David Messina, Xangati

7/30/2007 3:01 PM EDT

The recent case at Duke University, where a handful of Apple iPhones took down the wireless LAN (WLAN), has shed some important light on the rising impact that individual IP endpoints are having on sophisticated IT infrastructures. IT is now grappling with a vast and fast growing range of networked devices, including iPhones, VoIP phones, video cameras, PDAs, and more. A significant part of the challenge facing IT is that the behavior of these endpoints is increasingly becoming a source of issues that affect the application experience of other endpoints sharing the same infrastructure. Even though the Duke case ultimately ended up being a bounded problem caused by a Cisco access point bug, IT cannot rest easy--the iPhone is going to be an unsuspected thorn in its side.

This perspective comes from understanding two considerable constraints that IT is dealing with: one infrastructure-related and the other operational management tool-related. The extreme iPhone example I am about to detail illustrates both these constraints. iPhones are not the first device to straddle the line between business productivity tool and personal electronics gadget; they just blend them together better than any other device--and therein lies the problem.

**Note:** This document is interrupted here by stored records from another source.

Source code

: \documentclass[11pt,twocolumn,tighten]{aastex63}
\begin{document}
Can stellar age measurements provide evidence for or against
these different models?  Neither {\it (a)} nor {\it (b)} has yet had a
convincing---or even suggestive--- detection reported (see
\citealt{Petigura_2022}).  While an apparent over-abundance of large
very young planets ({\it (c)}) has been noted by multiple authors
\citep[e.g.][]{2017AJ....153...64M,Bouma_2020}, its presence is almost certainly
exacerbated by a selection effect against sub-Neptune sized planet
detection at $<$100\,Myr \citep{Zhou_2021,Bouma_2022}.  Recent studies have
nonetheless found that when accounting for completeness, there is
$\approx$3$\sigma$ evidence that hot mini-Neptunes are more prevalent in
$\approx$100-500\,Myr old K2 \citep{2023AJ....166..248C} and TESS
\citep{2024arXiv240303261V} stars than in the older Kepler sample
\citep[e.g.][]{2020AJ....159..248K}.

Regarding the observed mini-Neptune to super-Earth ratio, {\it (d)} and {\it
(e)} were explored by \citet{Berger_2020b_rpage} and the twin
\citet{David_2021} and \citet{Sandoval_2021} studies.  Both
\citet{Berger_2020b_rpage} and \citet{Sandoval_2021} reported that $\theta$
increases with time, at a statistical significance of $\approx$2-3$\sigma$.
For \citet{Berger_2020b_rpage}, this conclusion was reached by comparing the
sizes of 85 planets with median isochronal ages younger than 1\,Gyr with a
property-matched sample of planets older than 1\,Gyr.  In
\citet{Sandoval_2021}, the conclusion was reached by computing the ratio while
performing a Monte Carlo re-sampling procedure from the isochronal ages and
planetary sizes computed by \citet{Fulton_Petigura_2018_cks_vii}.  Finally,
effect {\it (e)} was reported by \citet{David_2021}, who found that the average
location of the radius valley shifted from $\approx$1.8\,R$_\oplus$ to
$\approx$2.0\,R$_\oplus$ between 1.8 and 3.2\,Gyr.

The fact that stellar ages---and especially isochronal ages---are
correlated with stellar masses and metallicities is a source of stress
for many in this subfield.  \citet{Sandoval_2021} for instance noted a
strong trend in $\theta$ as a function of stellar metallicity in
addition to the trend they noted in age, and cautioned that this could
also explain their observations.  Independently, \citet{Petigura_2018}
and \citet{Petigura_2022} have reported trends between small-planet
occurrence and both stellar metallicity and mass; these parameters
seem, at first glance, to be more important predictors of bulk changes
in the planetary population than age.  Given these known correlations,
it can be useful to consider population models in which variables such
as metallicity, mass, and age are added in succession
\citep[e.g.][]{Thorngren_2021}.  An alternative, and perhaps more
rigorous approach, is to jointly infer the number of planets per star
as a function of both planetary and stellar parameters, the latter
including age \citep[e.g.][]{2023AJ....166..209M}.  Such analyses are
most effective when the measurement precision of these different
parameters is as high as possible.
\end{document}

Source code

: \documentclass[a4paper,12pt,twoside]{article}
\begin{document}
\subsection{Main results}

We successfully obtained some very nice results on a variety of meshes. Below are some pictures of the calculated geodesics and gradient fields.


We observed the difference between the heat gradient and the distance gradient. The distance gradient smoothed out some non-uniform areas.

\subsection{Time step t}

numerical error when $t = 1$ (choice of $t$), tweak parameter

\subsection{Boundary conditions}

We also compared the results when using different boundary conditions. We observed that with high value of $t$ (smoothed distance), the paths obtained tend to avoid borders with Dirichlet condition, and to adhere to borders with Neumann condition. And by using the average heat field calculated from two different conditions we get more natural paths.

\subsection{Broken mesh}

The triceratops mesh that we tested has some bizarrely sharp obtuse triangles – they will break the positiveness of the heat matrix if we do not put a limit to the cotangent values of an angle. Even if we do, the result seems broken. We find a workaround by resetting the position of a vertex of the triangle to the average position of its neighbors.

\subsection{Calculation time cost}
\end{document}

The iPhone's user-friendly features are IT's curse. The iPhone automatically connects you to the fastest network available, which at work is going to be the office WLAN. And while on the WLAN, with access to the company's "fat" Internet connection, carefree iPhone users are going to take advantage of the devices' "sweet" streaming media features to download their favorite TV shows and songs from iTunes. One can imagine that this type of activity is going to get fairly frenetic near the end of the day, when people on a whim decide what program they want to watch on the commute home. A 45 minute program is a little over 200MB in size and will be a substantial burden on the WLAN network, especially when one person's smart idea spreads like wildfire throughout the office.

End users don't understand the havoc they are about to cause for their peers and for their IT organization. The fundamental problem is that although the company has high-speed fixed connections everywhere, an increasing number of the most productive workers are primarily connected to the WLAN so they can have continuous access to their networked applications. Regrettably with respect to bandwidth, WLANs pale in comparison to a physical switched connection: 54 Mbps shared bandwidth (since most WLAN deployments are 802.11g) vs. 100 Mbps dedicated bandwidth.

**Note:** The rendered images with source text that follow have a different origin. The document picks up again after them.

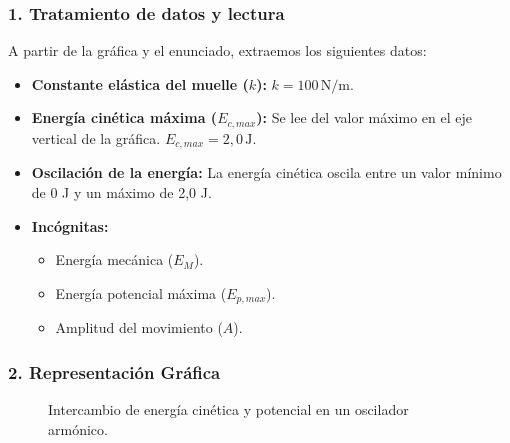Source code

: \subsubsection*{1. Tratamiento de datos y lectura}
A partir de la gráfica y el enunciado, extraemos los siguientes datos:
\begin{itemize}
    \item \textbf{Constante elástica del muelle ($k$):} $k=100 \, \text{N/m}$.
    \item \textbf{Energía cinética máxima ($E_{c,max}$):} Se lee del valor máximo en el eje vertical de la gráfica. $E_{c,max} = 2,0 \, \text{J}$.
    \item \textbf{Oscilación de la energía:} La energía cinética oscila entre un valor mínimo de 0 J y un máximo de 2,0 J.
    \item \textbf{Incógnitas:}
    \begin{itemize}
        \item Energía mecánica ($E_M$).
        \item Energía potencial máxima ($E_{p,max}$).
        \item Amplitud del movimiento ($A$).
    \end{itemize}
\end{itemize}

\subsubsection*{2. Representación Gráfica}
\begin{figure}[H]
    \centering
    \caption{Intercambio de energía cinética y potencial en un oscilador armónico.}
\end{figure}

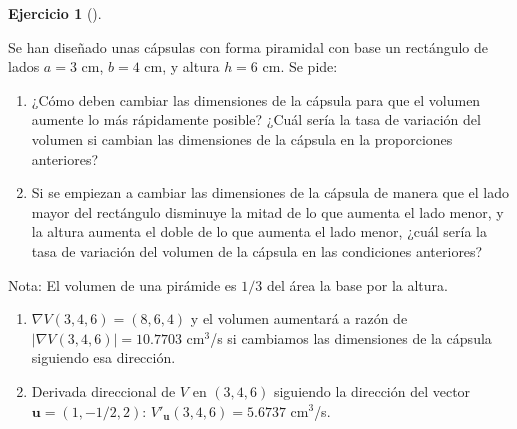 \documentclass[
  a4paper,
]{scrreport}
\providecommand{\tightlist}{%
  \setlength{\itemsep}{0pt}\setlength{\parskip}{0pt}}\usepackage{longtable,booktabs,array}
\theoremstyle{definition}
\newtheorem{exercise}{Ejercicio}[chapter]
\theoremstyle{remark}
\begin{document}
\begin{exercise}[]\protect\hypertarget{exr-3}{}\label{exr-3}

Se han diseñado unas cápsulas con forma piramidal con base un rectángulo
de lados \(a=3\) cm, \(b=4\) cm, y altura \(h=6\) cm. Se pide:

\begin{enumerate}
\def\labelenumi{\arabic{enumi}.}
\tightlist
\item
  ¿Cómo deben cambiar las dimensiones de la cápsula para que el volumen
  aumente lo más rápidamente posible? ¿Cuál sería la tasa de variación
  del volumen si cambian las dimensiones de la cápsula en la
  proporciones anteriores?
\item
  Si se empiezan a cambiar las dimensiones de la cápsula de manera que
  el lado mayor del rectángulo disminuye la mitad de lo que aumenta el
  lado menor, y la altura aumenta el doble de lo que aumenta el lado
  menor, ¿cuál sería la tasa de variación del volumen de la cápsula en
  las condiciones anteriores?
\end{enumerate}

Nota: El volumen de una pirámide es \(1/3\) del área la base por la
altura.

\end{exercise}

\begin{tcolorbox}[enhanced jigsaw, opacitybacktitle=0.6, titlerule=0mm, bottomtitle=1mm, toptitle=1mm, breakable, bottomrule=.15mm, left=2mm, opacityback=0, toprule=.15mm, leftrule=.75mm, colframe=quarto-callout-tip-color-frame, coltitle=black, rightrule=.15mm, colback=white, title=\textcolor{quarto-callout-tip-color}{\faLightbulb}\hspace{0.5em}{Solución}, arc=.35mm, colbacktitle=quarto-callout-tip-color!10!white]

\begin{enumerate}
\def\labelenumi{\arabic{enumi}.}
\tightlist
\item
  \(\nabla V(3,4,6)=(8,6,4)\) y el volumen aumentará a razón de
  \(|\nabla V(3,4,6)|=10.7703\) cm\(^3\)/s si cambiamos las dimensiones
  de la cápsula siguiendo esa dirección.
\item
  Derivada direccional de \(V\) en \((3,4,6)\) siguiendo la dirección
  del vector \(\mathbf{u}=(1,-1/2,2)\):
  \(V'_{\mathbf{u}}(3,4,6)=5.6737\) cm\(^3\)/s.
\end{enumerate}

\end{tcolorbox}
\end{document}
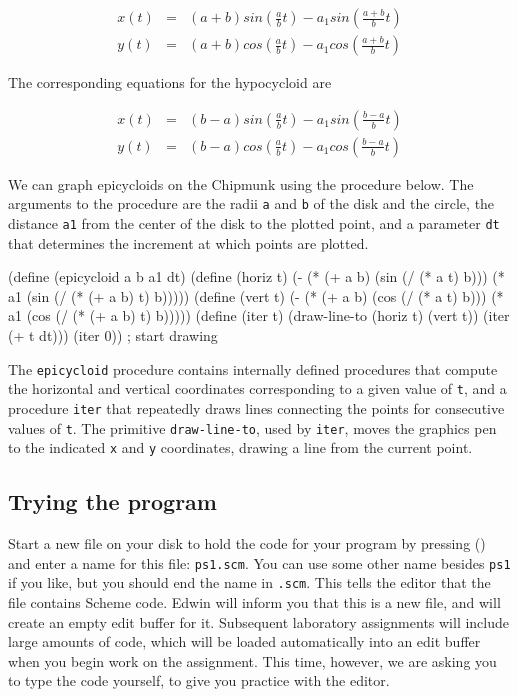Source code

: \[
\begin{array}{lll}
x(t) & = & (a+b) sin (\frac{a}{b} t)  -  a_1 sin (\frac{a+b}{b} t) \\
y(t) & = & (a+b) cos (\frac{a}{b} t)  -  a_1 cos (\frac{a+b}{b} t)
\end{array}
\]

The corresponding equations for the hypocycloid are

\[
\begin{array}{lll}
x(t) & = & (b-a) sin (\frac{a}{b} t)  -  a_1 sin (\frac{b-a}{b} t) \\
y(t) & = & (b-a) cos (\frac{a}{b} t)  -  a_1 cos (\frac{b-a}{b} t)
\end{array}
\]

We can graph epicycloids on the Chipmunk using the procedure
below.  The arguments to the procedure are the radii
{\tt a} and {\tt b} of the disk and the circle, the distance {\tt a1} from
the center of the disk
to the plotted point, and a parameter {\tt dt} that determines the
increment at which points are plotted.

\begin{minipage}[t]{\linewidth}
\beginlisp
(define (epicycloid a b a1 dt)
  (define (horiz t)
    (- (* (+ a b) (sin (/ (* a t) b)))
       (* a1 (sin (/ (* (+ a b) t) b)))))
  (define (vert t)
    (- (* (+ a b) (cos (/ (* a t) b)))
       (* a1 (cos (/ (* (+ a b) t) b)))))
  (define (iter t)
    (draw-line-to (horiz t) (vert t))
    (iter (+ t dt)))
  (iter 0))                            ; start drawing
\endlisp
\end{minipage}

The {\tt epicycloid} procedure contains internally defined
procedures that compute the horizontal and vertical coordinates
corresponding to a given value of {\tt t}, and a procedure {\tt iter}
that repeatedly draws lines connecting the points for
consecutive values of {\tt t}.
The primitive {\tt draw-line-to}, used by {\tt iter}, moves the
graphics pen to the indicated {\tt x} and {\tt y} coordinates, drawing a line
from the current point.


\subsection{Trying the program}

Start a new file on your disk to hold the code for your program by
pressing { (\shift {})} and enter a name for this
file: {\tt ps1.scm}.  You can use some other name besides {\tt ps1} if
you like, but you should end the name in {\tt .scm}.  This tells the
editor that the file contains Scheme code.  Edwin will inform you that
this is a new file, and will create an empty edit buffer for it.
Subsequent laboratory assignments will include large amounts of code,
which will be loaded automatically into an edit buffer when you begin
work on the assignment.  This time, however, we are asking you to type
the code yourself, to give you practice with the editor.

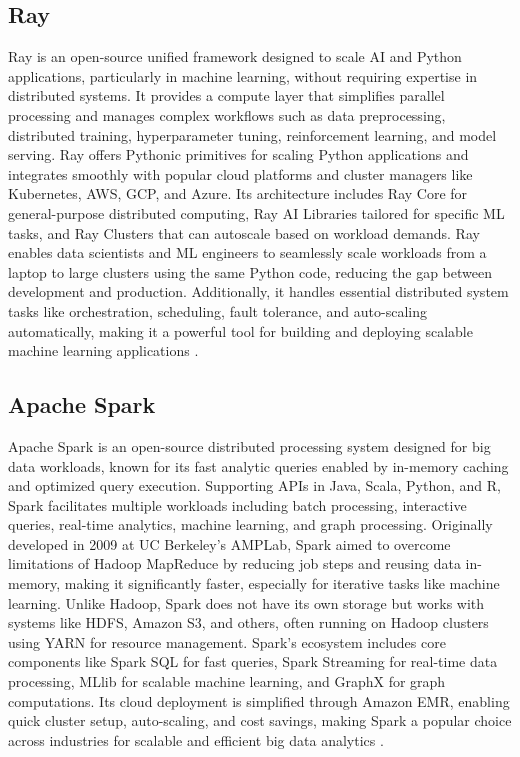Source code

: \documentclass[conference]{IEEEtran}
\begin{document}
\subsection{Ray}
Ray is an open-source unified framework designed to scale AI and Python applications,
particularly in machine learning, without requiring expertise in distributed systems.
It provides a compute layer that simplifies parallel processing and manages complex workflows
such as data preprocessing, distributed training, hyperparameter tuning, reinforcement learning,
and model serving. Ray offers Pythonic primitives for scaling Python applications and integrates
smoothly with popular cloud platforms and cluster managers like Kubernetes, AWS, GCP, and
Azure. Its architecture includes Ray Core for general-purpose distributed computing, Ray AI
Libraries tailored for specific ML tasks, and Ray Clusters that can autoscale based on
workload demands. Ray enables data scientists and ML engineers to seamlessly scale workloads
from a laptop to large clusters using the same Python code, reducing the gap between development
and production. Additionally, it handles essential distributed system tasks like orchestration,
scheduling, fault tolerance, and auto-scaling automatically, making it a powerful tool for
building and deploying scalable machine learning applications \cite{ray}.

\subsection{Apache Spark}
Apache Spark is an open-source distributed processing system designed for big data workloads,
known for its fast analytic queries enabled by in-memory caching and optimized query execution.
Supporting APIs in Java, Scala, Python, and R, Spark facilitates multiple workloads including
batch processing, interactive queries, real-time analytics, machine learning, and graph
processing. Originally developed in 2009 at UC Berkeley’s AMPLab, Spark aimed to overcome
limitations of Hadoop MapReduce by reducing job steps and reusing data in-memory, making it
significantly faster, especially for iterative tasks like machine learning. Unlike Hadoop,
Spark does not have its own storage but works with systems like HDFS, Amazon S3, and others,
often running on Hadoop clusters using YARN for resource management. Spark’s ecosystem
includes core components like Spark SQL for fast queries, Spark Streaming for real-time
data processing, MLlib for scalable machine learning, and GraphX for graph computations.
Its cloud deployment is simplified through Amazon EMR, enabling quick cluster setup, auto-scaling,
and cost savings, making Spark a popular choice across industries for scalable and efficient
big data analytics \cite{spark}.
\end{document}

In the context of this extreme example, iPhones are going to start grabbing a disproportionate share of the WLAN bandwidth. This will adversely affect the performance of the network, the mission-critical applications running on it, and then ultimately the productivity of all its connected end-users. And this is just the beginning of the story.

If only IT was aware of the scenario as I've described it, IT could do something about it. But unfortunately, its traditional management tools don't provide this kind of visibility. Instead, the help desk is going to get a flood of calls with a disparate set of complaints: "wireless is flakey," "my CRM application is timing out," or "my ERP application is really sluggish." The result will be a set of separate escalations assigned to different teams within IT based upon the end-user complaints.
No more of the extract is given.